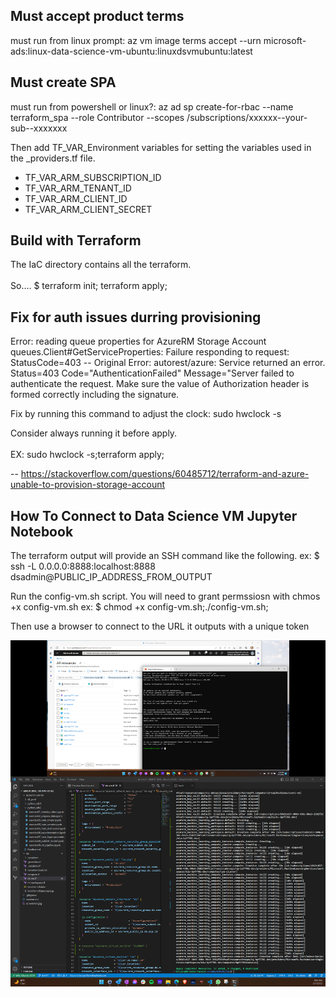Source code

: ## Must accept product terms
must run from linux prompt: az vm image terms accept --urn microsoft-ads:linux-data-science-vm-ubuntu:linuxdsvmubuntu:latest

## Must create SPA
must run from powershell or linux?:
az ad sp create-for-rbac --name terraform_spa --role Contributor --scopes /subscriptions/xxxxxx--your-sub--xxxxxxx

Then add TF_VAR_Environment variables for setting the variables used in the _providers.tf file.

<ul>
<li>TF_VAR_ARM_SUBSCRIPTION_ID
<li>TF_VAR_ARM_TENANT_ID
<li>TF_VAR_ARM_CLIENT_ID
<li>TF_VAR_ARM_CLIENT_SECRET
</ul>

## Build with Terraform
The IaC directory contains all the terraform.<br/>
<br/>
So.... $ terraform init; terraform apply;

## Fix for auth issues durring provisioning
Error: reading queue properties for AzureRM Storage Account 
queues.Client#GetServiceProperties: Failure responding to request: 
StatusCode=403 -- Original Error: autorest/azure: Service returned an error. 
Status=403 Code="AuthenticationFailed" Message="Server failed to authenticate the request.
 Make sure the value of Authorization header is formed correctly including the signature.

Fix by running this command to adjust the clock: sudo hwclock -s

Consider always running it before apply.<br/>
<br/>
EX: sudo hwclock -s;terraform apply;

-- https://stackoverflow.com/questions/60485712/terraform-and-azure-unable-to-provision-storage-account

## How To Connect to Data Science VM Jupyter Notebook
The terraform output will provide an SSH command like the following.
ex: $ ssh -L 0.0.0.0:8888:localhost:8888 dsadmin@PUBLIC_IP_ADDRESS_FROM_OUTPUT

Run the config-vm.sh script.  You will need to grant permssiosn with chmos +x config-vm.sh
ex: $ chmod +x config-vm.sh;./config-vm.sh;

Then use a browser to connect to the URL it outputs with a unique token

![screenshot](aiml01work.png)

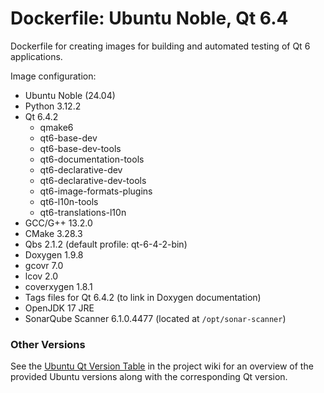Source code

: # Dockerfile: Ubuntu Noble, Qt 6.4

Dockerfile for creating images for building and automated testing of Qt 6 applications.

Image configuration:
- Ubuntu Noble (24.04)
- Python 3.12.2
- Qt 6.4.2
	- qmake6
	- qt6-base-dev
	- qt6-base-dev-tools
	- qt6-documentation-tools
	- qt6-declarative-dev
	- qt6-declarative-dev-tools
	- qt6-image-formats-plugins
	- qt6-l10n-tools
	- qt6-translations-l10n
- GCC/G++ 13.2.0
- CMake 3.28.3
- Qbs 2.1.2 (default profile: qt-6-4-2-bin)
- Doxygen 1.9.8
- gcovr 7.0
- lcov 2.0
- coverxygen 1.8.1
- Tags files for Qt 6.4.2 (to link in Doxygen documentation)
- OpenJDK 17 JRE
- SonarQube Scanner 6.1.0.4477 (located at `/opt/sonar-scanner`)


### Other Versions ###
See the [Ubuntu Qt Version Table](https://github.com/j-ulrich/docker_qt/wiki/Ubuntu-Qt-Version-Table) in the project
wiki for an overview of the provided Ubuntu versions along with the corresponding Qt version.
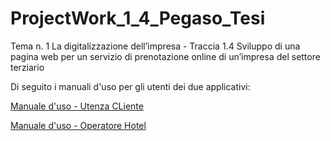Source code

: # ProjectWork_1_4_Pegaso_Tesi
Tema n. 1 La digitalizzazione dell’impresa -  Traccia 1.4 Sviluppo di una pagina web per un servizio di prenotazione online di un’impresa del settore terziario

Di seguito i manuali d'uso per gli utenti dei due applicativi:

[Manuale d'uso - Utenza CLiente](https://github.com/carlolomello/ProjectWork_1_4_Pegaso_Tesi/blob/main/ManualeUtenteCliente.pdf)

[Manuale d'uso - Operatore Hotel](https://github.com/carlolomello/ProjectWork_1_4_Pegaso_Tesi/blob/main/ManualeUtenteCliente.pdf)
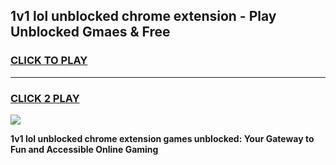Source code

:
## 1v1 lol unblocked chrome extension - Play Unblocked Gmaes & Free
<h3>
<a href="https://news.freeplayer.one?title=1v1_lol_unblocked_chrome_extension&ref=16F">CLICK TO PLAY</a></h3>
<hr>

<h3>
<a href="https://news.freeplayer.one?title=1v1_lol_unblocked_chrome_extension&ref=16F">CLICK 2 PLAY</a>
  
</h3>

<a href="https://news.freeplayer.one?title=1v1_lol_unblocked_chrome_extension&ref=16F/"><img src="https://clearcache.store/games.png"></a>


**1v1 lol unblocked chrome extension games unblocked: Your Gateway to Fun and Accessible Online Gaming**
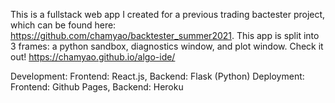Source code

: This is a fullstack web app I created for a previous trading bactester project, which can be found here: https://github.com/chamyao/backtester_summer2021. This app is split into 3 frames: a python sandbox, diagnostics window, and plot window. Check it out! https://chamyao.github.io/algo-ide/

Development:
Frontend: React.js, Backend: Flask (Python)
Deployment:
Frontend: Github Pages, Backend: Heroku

********************

> Task details: Leaving out the pictures, repeat the data above exactly.

> Answer box:
Source code

: ## Must accept product terms
must run from linux prompt: az vm image terms accept --urn microsoft-ads:linux-data-science-vm-ubuntu:linuxdsvmubuntu:latest

## Must create SPA
must run from powershell or linux?:
az ad sp create-for-rbac --name terraform_spa --role Contributor --scopes /subscriptions/xxxxxx--your-sub--xxxxxxx

Then add TF_VAR_Environment variables for setting the variables used in the _providers.tf file.

<ul>
<li>TF_VAR_ARM_SUBSCRIPTION_ID
<li>TF_VAR_ARM_TENANT_ID
<li>TF_VAR_ARM_CLIENT_ID
<li>TF_VAR_ARM_CLIENT_SECRET
</ul>

## Build with Terraform
The IaC directory contains all the terraform.<br/>
<br/>
So.... $ terraform init; terraform apply;

## Fix for auth issues durring provisioning
Error: reading queue properties for AzureRM Storage Account 
queues.Client#GetServiceProperties: Failure responding to request: 
StatusCode=403 -- Original Error: autorest/azure: Service returned an error. 
Status=403 Code="AuthenticationFailed" Message="Server failed to authenticate the request.
 Make sure the value of Authorization header is formed correctly including the signature.

Fix by running this command to adjust the clock: sudo hwclock -s

Consider always running it before apply.<br/>
<br/>
EX: sudo hwclock -s;terraform apply;

-- https://stackoverflow.com/questions/60485712/terraform-and-azure-unable-to-provision-storage-account

## How To Connect to Data Science VM Jupyter Notebook
The terraform output will provide an SSH command like the following.
ex: $ ssh -L 0.0.0.0:8888:localhost:8888 dsadmin@PUBLIC_IP_ADDRESS_FROM_OUTPUT

Run the config-vm.sh script.  You will need to grant permssiosn with chmos +x config-vm.sh
ex: $ chmod +x config-vm.sh;./config-vm.sh;

Then use a browser to connect to the URL it outputs with a unique token

![screenshot](aiml01work.png)

Source code

: # Dockerfile: Ubuntu Noble, Qt 6.4

Dockerfile for creating images for building and automated testing of Qt 6 applications.

Image configuration:
- Ubuntu Noble (24.04)
- Python 3.12.2
- Qt 6.4.2
	- qmake6
	- qt6-base-dev
	- qt6-base-dev-tools
	- qt6-documentation-tools
	- qt6-declarative-dev
	- qt6-declarative-dev-tools
	- qt6-image-formats-plugins
	- qt6-l10n-tools
	- qt6-translations-l10n
- GCC/G++ 13.2.0
- CMake 3.28.3
- Qbs 2.1.2 (default profile: qt-6-4-2-bin)
- Doxygen 1.9.8
- gcovr 7.0
- lcov 2.0
- coverxygen 1.8.1
- Tags files for Qt 6.4.2 (to link in Doxygen documentation)
- OpenJDK 17 JRE
- SonarQube Scanner 6.1.0.4477 (located at `/opt/sonar-scanner`)


### Other Versions ###
See the [Ubuntu Qt Version Table](https://github.com/j-ulrich/docker_qt/wiki/Ubuntu-Qt-Version-Table) in the project
wiki for an overview of the provided Ubuntu versions along with the corresponding Qt version.
Source code

: # ProjectWork_1_4_Pegaso_Tesi
Tema n. 1 La digitalizzazione dell’impresa -  Traccia 1.4 Sviluppo di una pagina web per un servizio di prenotazione online di un’impresa del settore terziario

Di seguito i manuali d'uso per gli utenti dei due applicativi:

[Manuale d'uso - Utenza CLiente](https://github.com/carlolomello/ProjectWork_1_4_Pegaso_Tesi/blob/main/ManualeUtenteCliente.pdf)

[Manuale d'uso - Operatore Hotel](https://github.com/carlolomello/ProjectWork_1_4_Pegaso_Tesi/blob/main/ManualeUtenteCliente.pdf)
Source code

:
## 1v1 lol unblocked chrome extension - Play Unblocked Gmaes & Free
<h3>
<a href="https://news.freeplayer.one?title=1v1_lol_unblocked_chrome_extension&ref=16F">CLICK TO PLAY</a></h3>
<hr>

<h3>
<a href="https://news.freeplayer.one?title=1v1_lol_unblocked_chrome_extension&ref=16F">CLICK 2 PLAY</a>
  
</h3>

<a href="https://news.freeplayer.one?title=1v1_lol_unblocked_chrome_extension&ref=16F/"><img src="https://clearcache.store/games.png"></a>


**1v1 lol unblocked chrome extension games unblocked: Your Gateway to Fun and Accessible Online Gaming**
Source code

: This is a fullstack web app I created for a previous trading bactester project, which can be found here: https://github.com/chamyao/backtester_summer2021. This app is split into 3 frames: a python sandbox, diagnostics window, and plot window. Check it out! https://chamyao.github.io/algo-ide/

Development:
Frontend: React.js, Backend: Flask (Python)
Deployment:
Frontend: Github Pages, Backend: Heroku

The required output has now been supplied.